WASHINGTON, Nov. 16, 2011 /PRNewswire-USNewswire/ -- The federal government's tracking system for power wheelchairs provided to Medicare beneficiaries hasn't been adjusted to account for a new procurement policy implemented last January. Thus, the utilization numbers erroneously show a far higher number of power wheelchairs provided than were actually delivered to Medicare patients.
Major providers and manufacturers report declines of 30 percent or more in their power wheelchair sales to Medicare beneficiaries, yet the government data show significant increases. Stakeholders, including providers, manufacturers and consumer groups, are concerned that the flawed data may mislead lawmakers on Capitol Hill, who are contemplating cuts to the Medicare program that could negatively impact the Medicare mobility benefit.
"The utilization data is supposed to provide an accurate picture of how the Medicare mobility benefit is being used," said Tyler Wilson, President of the American Association for Homecare (AAHomecare). "When the data is wrong, it defeats that purpose. As Congress and the administration consider changes to the Medicare program, it is essential that their decisions are based on correct information that reflects reality."

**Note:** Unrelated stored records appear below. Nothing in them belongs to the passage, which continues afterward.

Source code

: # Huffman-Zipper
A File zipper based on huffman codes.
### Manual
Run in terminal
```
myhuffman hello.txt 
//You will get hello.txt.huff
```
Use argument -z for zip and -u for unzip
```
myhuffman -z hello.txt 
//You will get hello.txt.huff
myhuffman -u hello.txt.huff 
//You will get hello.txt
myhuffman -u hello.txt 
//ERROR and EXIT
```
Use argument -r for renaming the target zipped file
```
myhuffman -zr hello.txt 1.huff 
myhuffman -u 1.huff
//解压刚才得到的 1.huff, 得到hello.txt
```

Wilson said future changes to Medicare may determine whether some of the most vulnerable people in our society - senior citizens and people living with disabilities - can obtain mobility assistance allowing them to remain independent in their homes rather than be confined to care facilities. "The government owes Medicare beneficiaries at least the obligation to base their decisions on accurate information," Wilson said. "It's clear that the government must update the way it calculates utilization numbers for mobility assistance."
The problem results from a new policy that eliminated a Medicare beneficiary's option to purchase their power wheelchair in the first month it was delivered. Under the old system, a physician prescribed a power wheelchair, a provider delivered it and when the Medicare patient indicated that she/he wanted to own the chair, the government reimbursed the provider. Now, however, under the new system providers are reimbursed in 13 monthly rental payments. In compiling utilization data, the government now counts each monthly rental payment as if it were a new Medicare beneficiary obtaining a power wheelchair.
In September, HME News reported that the data indicated that standard power wheelchair utilization has "skyrocketed." For example, HME News reported that in one of the four Medicare regions the number of beneficiaries increased from 5,411 (February) to 9,498 (March) to 12,525 (April). Explaining the increases, HME News said the data indicates the "same beneficiary is counted each month, instead of, when there was a first-month purchase option, only once at the time of purchase."
Across the country, providers are frustrated and stunned by the erroneous data: in reality, the new system has created severe financial and operation problems for providers. Some are going out of business or no longer providing power wheelchairs to Medicare beneficiaries.
Take Serina Breen. She worked for a home medical equipment company before starting her own business in 2009. As an employee for the company, she provided more than 400 power wheelchairs to Medicare beneficiaries from 2006 to 2009. Once she started her business in Rodeo, CA, she said the audit risks, charge backs and excessive paperwork caused her to "purposely" limit sales to Medicare patients. The problems she experienced mirror the challenges faced by other providers.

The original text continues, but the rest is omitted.